Negative Sydney property market sentiment turned on more than a sixpence

Negative Sydney property market sentiment turned on more than a sixpence
Jonathan ChancellorDecember 7, 2020

Sydney's recent weakening clearance rate is likely to be joined in a decline in its median house price.

Another nail in the boom coffin.

The shift in sentiment seriously emerged last week with those three economist forecasts and then a Westpac rate rise. 

They were forecasting not just an end - or softening - to the property boom, but rather boldly putting a figure on the size of the price fall. 

The biggest mooted was a 7.5% drop over the next two years from Macquarie Research analyst James McIntyre in a report titled Aussie Macro Outlook: Population & Housing - Perishable. SQM this week brought a bit of balance forecasting 2016 would certainly see a slowdown in growth, but no Sydney reversal.

I was surprised by the swiftness of the sentiment change to negativity - seen in the fall to a mid-60s clearance rate - but Sydney has always been able to turn on a sixpence.

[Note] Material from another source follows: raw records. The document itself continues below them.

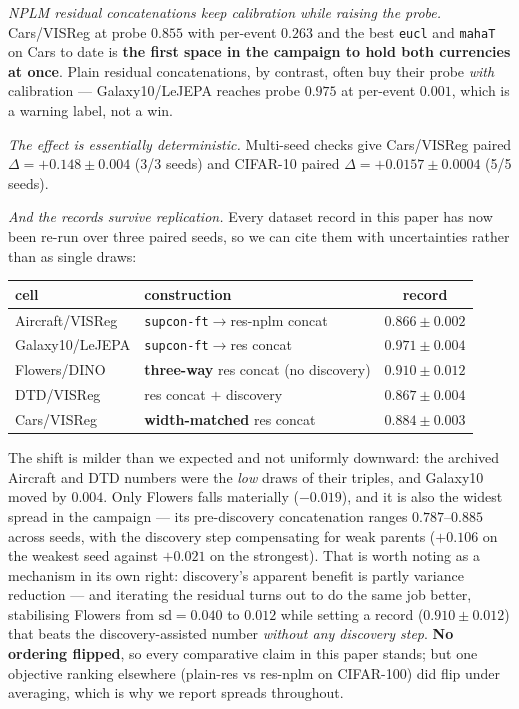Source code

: \documentclass{article}
\begin{document}
\emph{NPLM residual concatenations keep calibration while raising the probe.}
Cars/VISReg at probe $0.855$ with per-event $0.263$ and the best \texttt{eucl}
and \texttt{mahaT} on Cars to date is \textbf{the first space in the campaign to
hold both currencies at once}. Plain residual concatenations, by contrast,
often buy their probe \emph{with} calibration --- Galaxy10/LeJEPA reaches probe
$0.975$ at per-event $0.001$, which is a warning label, not a win.

\emph{The effect is essentially deterministic.} Multi-seed checks give
Cars/VISReg paired $\Delta=+0.148\pm0.004$ (3/3 seeds) and CIFAR-10 paired
$\Delta=+0.0157\pm0.0004$ (5/5 seeds).

\emph{And the records survive replication.} Every dataset record in this paper
has now been re-run over three paired seeds, so we can cite them with
uncertainties rather than as single draws:
\begin{center}\small
\begin{tabular}{llc}
\toprule
cell & construction & record \\
\midrule
Aircraft/VISReg & \texttt{supcon-ft}$\to$res-nplm concat & $0.866\pm0.002$ \\
Galaxy10/LeJEPA & \texttt{supcon-ft}$\to$res concat & $0.971\pm0.004$ \\
Flowers/DINO & \textbf{three-way} res concat (no discovery) & $\mathbf{0.910\pm0.012}$ \\
DTD/VISReg & res concat $+$ discovery & $0.867\pm0.004$ \\
Cars/VISReg & \textbf{width-matched} res concat & $\mathbf{0.884\pm0.003}$ \\
\bottomrule
\end{tabular}
\end{center}
The shift is milder than we expected and not uniformly downward: the archived
Aircraft and DTD numbers were the \emph{low} draws of their triples, and
Galaxy10 moved by $0.004$. Only Flowers falls materially ($-0.019$), and it is
also the widest spread in the campaign --- its pre-discovery concatenation
ranges $0.787$--$0.885$ across seeds, with the discovery step compensating for
weak parents ($+0.106$ on the weakest seed against $+0.021$ on the strongest).
That is worth noting as a mechanism in its own right: discovery's apparent
benefit is partly variance reduction --- and iterating the residual turns out to
do the same job better, stabilising Flowers from $\mathrm{sd}=0.040$ to
$0.012$ while setting a record ($0.910\pm0.012$) that beats the
discovery-assisted number \emph{without any discovery step}.
\textbf{No ordering flipped}, so every
comparative claim in this paper stands; but one objective ranking elsewhere
(plain-res vs res-nplm on CIFAR-100) did flip under averaging, which is why we
report spreads throughout.
\end{document}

I think one of the contributing factors in the latest shift towards negativity actually arose when Sydney turned on its $1 million median price suggestion back in July.

Buyers, quietly and sensibly, said enough is enough. Enough 15% annualised growth since its 2012 origins.

In July this year Domain's senior economist, Dr Andrew Wilson, calculated and crowed that house prices had spiked 8.4% over the June quarter to a $1,000,616 Sydney median house price.

I thought it was a bit of a stretch, and that $616 hardly clearly the hurdle with confidence, though the May RBA rate cut had certainly helped the spurt in Sydney's median.

According to the accompanying Fairfax Media overload spin, Sydney's median was higher than than average house price in London and fast approaching New York.

I'd anticipate the upcoming Domain House Price Report, may well send Sydney into reverse, ie a median price back below $1 million.

Will the dip in the overall Sydney median really mean prices are falling? Reckon we will have to await a few more Sunday morning newspaper headlines to judge the wind direction.

Jonathan Chancellor

Jonathan Chancellor is one of Australia's most respected property journalists, having been at the top of the game since the early 1980s. Jonathan co-founded the property industry website Property Observer and has written for national and international publications.